During the last MVP summit, we had some interesting discussions about availability groups with the SQL Server team and I remember someone asked for managing scenarios like Oracle cascaded destinations and the good news is that SQL Server 2016 already addresses this kind of scenario with distributed availability groups. For example, let’s say you have to manage heavily reporting activity on your application and a solution would be to offload this activity across several secondary read-only replicas. So, a typical architecture as follows:

blog 110 - 0 - initial infra AG

We basically want to achieve high availability on the primary datacenter (DATACENTER1) and to use the secondary datacenter as DR and at the same time to offload reporting activity on secondary replicas. But let’s say you get a low network bandwidth – (WAN classified with ~= 150 / 200 mbps) between your two datacenters which are geographically dispersed from each other. Regarding your current workload against the availability group, we may potentially experience high network traffic when the number of secondary replicas increases on the DR site. Indeed, the number of log blocks to replicate is directly proportional to the number of secondary replicas for the same payload.

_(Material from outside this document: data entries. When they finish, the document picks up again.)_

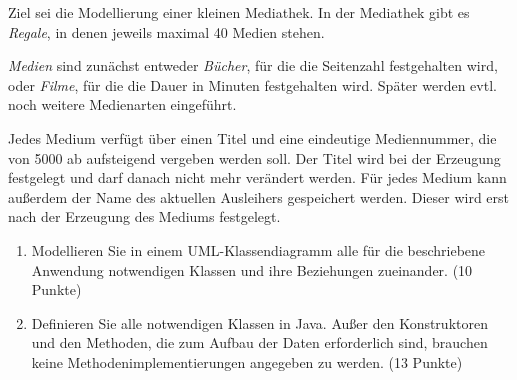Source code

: Ziel sei die Modellierung einer kleinen Mediathek. In der Mediathek gibt es \emph{Regale}, in denen jeweils maximal 40 Medien stehen.

\emph{Medien} sind zunächst entweder \emph{Bücher}, für die die Seitenzahl festgehalten wird, oder \emph{Filme}, für die die Dauer in Minuten festgehalten wird. Später werden evtl. noch weitere Medienarten eingeführt.

Jedes Medium verfügt über einen Titel und eine eindeutige Mediennummer, die von 5000 ab aufsteigend vergeben werden soll. Der Titel wird bei der Erzeugung festgelegt und darf danach nicht mehr verändert werden. Für jedes Medium kann außerdem der Name des aktuellen Ausleihers gespeichert werden. Dieser wird erst nach der Erzeugung des Mediums festgelegt.
\begin{enumerate}[label=\alph*)]
\item Modellieren Sie in einem UML-Klassendiagramm alle für die beschriebene Anwendung notwendigen Klassen und ihre Beziehungen zueinander. \textcolor{diagramm}{(10 Punkte)}
\item Definieren Sie alle notwendigen Klassen in Java. Außer den Konstruktoren und den Methoden, die zum Aufbau der Daten erforderlich sind, brauchen keine Methodenimplementierungen angegeben zu werden. \textcolor{diagramm}{(13 Punkte)}
\end{enumerate}

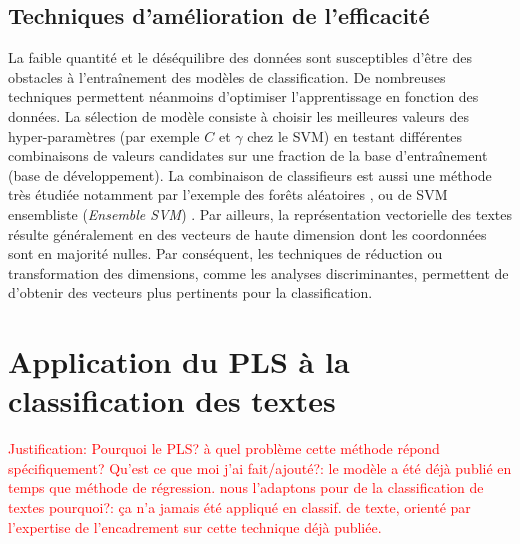 
\subsection{Techniques d'amélioration de l'efficacité}
La faible quantité \citep{ruparel2013smalldataclass} et le déséquilibre des données sont susceptibles d'être des obstacles à l'entraînement des modèles de classification. De nombreuses techniques permettent néanmoins d'optimiser l'apprentissage en fonction des données. La sélection de modèle consiste à choisir les meilleures valeurs des hyper-paramètres (par exemple $C$ et $\gamma$ chez le SVM) en testant différentes combinaisons de valeurs candidates sur une fraction de la base d'entraînement (base de développement). La combinaison de classifieurs est aussi une méthode très étudiée \citep{kittler1996combiningclassifiers,kuncheva2004combiningclassifiers, tulyakov2008combiningclassifiers} notamment par l'exemple des forêts aléatoires \citep{breiman2001randomforest}, ou de SVM ensembliste (\textit{Ensemble SVM}) \citep{dong2005ensembleSVM}.
Par ailleurs, la représentation vectorielle des textes résulte généralement en des vecteurs de haute dimension dont les coordonnées sont en majorité nulles. Par conséquent, les techniques de réduction ou transformation des dimensions, comme les analyses discriminantes, permettent de d'obtenir des vecteurs plus pertinents pour la classification.

\section{Application du PLS à la classification des textes}
\label{sec:sensresultat:pls}
\textcolor{red}{Justification: Pourquoi le PLS? à quel problème cette méthode répond spécifiquement? Qu'est ce que moi j'ai fait/ajouté?: le modèle a été déjà publié en temps que méthode de régression. nous l'adaptons pour de la classification de textes pourquoi?: ça n'a jamais été appliqué en classif. de texte, orienté par l'expertise de l'encadrement sur cette technique déjà publiée.}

I decided to simulate this scenario on my lab environment which reflects the above scenario (2 replicas on the first datacenter and four other replicas on the second datacenter). I used two Lenovo T530 laptop with Hyper-V to simulate the whole environment with a cross datacenter network connection handled by two RRAS servers.

In addition, for a sake of precision, let’s describe the test protocol:

  • I used a script which inserts a bunch of data from the primary replica (~ 900MB of data)
  • I ran the same workload test after adding one asynchronous read-only replica at time on each test up to 4 replicas.
  • I collected performance data from various perfmon counters focused on the availability group network stack (both primary site and DR site)

Here the output of the whole test.

blog 110 - 1 - network usage trend AG

The picture above is pretty clear here. We notice the network bandwidth grows up when adding secondary replicas. In the last test, the network bandwidth reached 400 Mbps (received traffic) on the remote datacenter while that reached for primary replica 600 Mbps (send traffic). Why have we got a difference between network bandwidth consumption between the primary replica and remote datacenter? Well, the answer is simple: network bandwidth consumption on remote datacenter doesn’t include network traffic from the secondary located on the first datacenter for high-availability.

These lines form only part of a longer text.